Recensione Sword & Sorcery – L’epopea di Fafhrd e del Gray Mouser di Fritz Leiber

Sword & Sorcery

Colui che definì lo Sword and Sorcery, fu anche l’autore di questa raccolta di racconti dedicata a due personaggi che hanno contribuito a fare la storia di questo genere. Fafhrd e il GrayMouser altro non sono che i personaggi di una serie di racconti epici, dove avventura, astuzia e belle donne sono le colonne portanti della narrazione.

Attenzione, questo libro è stato offerto da Mondadori.

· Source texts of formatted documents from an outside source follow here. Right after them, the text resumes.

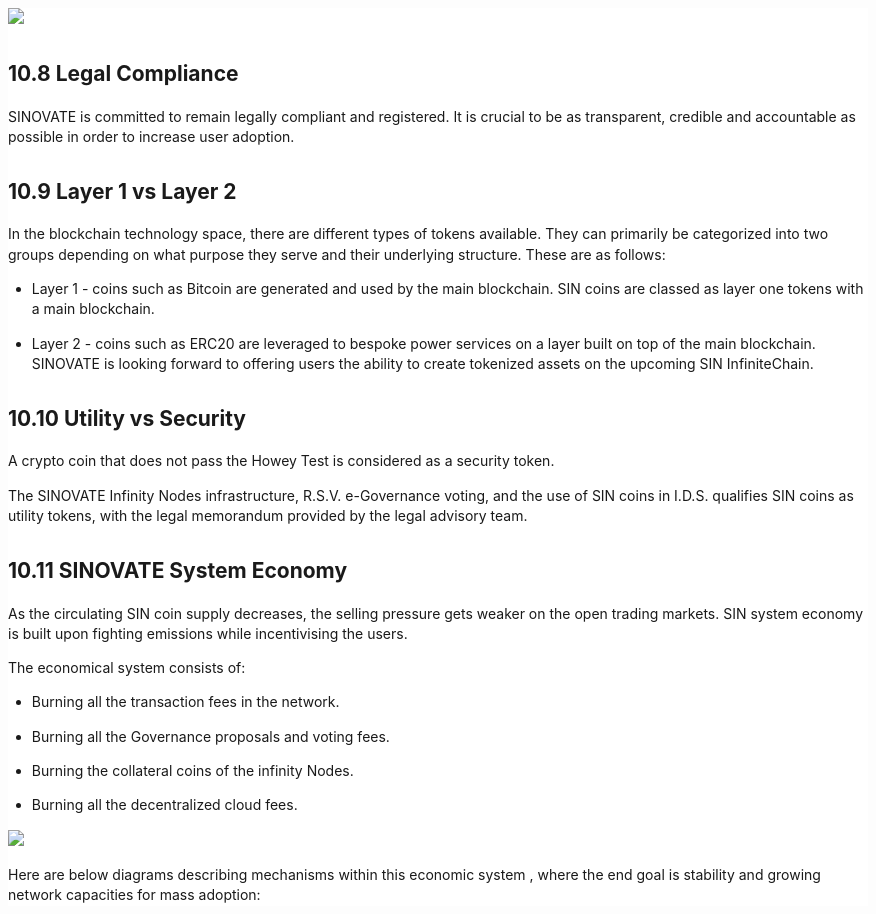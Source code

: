 ![](https://lh4.googleusercontent.com/Ctxxjoj2Zk0dpbFSoZfMib65Hx6jMWMIUSyq2ijnLWGEur1GH2ILBg7d5SSG-sDLIaIEdVt0L8EkGsLdF9dTcZ8NSbls-9q-w3X0FJqeQ1vaxqhfr-EaTlp7z2CcbOZmEO2sOtK8)

  

## 10.8 Legal Compliance

SINOVATE is committed to remain legally compliant and registered. It is crucial to be as transparent, credible and accountable as possible in order to increase user adoption.

  

## 10.9 Layer 1 vs Layer 2

In the blockchain technology space, there are different types of tokens available. They can primarily be categorized into two groups depending on what purpose they serve and their underlying structure. These are as follows:

-   Layer 1 - coins such as Bitcoin are generated and used by the main blockchain. SIN coins are classed as layer one tokens with a main blockchain.
    
-   Layer 2 - coins such as ERC20 are leveraged to bespoke power services on a layer built on top of the main blockchain. SINOVATE is looking forward to offering users the ability to create tokenized assets on the upcoming SIN InfiniteChain.
    

  
  

## 10.10 Utility vs Security

A crypto coin that does not pass the Howey Test is considered as a security token.

The SINOVATE Infinity Nodes infrastructure, R.S.V. e-Governance voting, and the use of SIN coins in I.D.S. qualifies SIN coins as utility tokens, with the legal memorandum provided by the legal advisory team.

  

## 10.11 SINOVATE System Economy

As the circulating SIN coin supply decreases, the selling pressure gets weaker on the open trading markets. SIN system economy is built upon fighting emissions while incentivising the users.

The economical system consists of:

-   Burning all the transaction fees in the network.
    
-   Burning all the Governance proposals and voting fees.
    
-   Burning the collateral coins of the infinity Nodes.
    
-   Burning all the decentralized cloud fees.
    

  

![](https://lh6.googleusercontent.com/eX6OKHTAon77Rz12wxKzmMDwb6QOnXrN8_GmI2ZOPs5DHI2GoNjSdwQXa-tEdcNgfrAhOhzaslZjDO-ywViBRJ6a2_I6YEyYsj-E0NOn3OAGZZ3e8_cnF_w7pNb8eVS60QjxR3Qc)

Here are below diagrams describing mechanisms within this economic system , where the end goal is stability and growing network capacities for mass adoption:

Per voi ho letto Spade tra i Ghiacci, la penultima raccolta di racconti pubblicata ed è forse una delle meno apprezzate dal pubblico. Rispetto ai primi libri dove avventura e ironia la fanno da padrone, in questo volume non si riesce ad apprezzare pienamente le storie, quasi come se il filo conduttore dell’autore si perdesse all’interno dei racconti. Ci sono intatti delle narrazioni molto carine ma davvero brevi, e altre che occupano forse troppe pagine, risultando anche meno incisive. Nei primi infatti è il capriccio divino a dare forma alle difficoltà che troveranno sulle loro strade, mentre gli ultimi due, benché ci sia la presenza di Odino e Loki, sembrano fuori tema rispetto alle altre.

Un elemento che ha certamente fatto il suo tempo, è la sessualizzazione forse eccessiva dei personaggi femminili. Abbiamo una giovanissima fanciulla che fa arrapare i personaggi che, per quanto apprezzi l’ironia di una “esca” che li metterà nei guai, devo ammettere che leggere oggi questa scena risulta meno ironica e più scontata di quanto, forse, fosse percepita all’epoca.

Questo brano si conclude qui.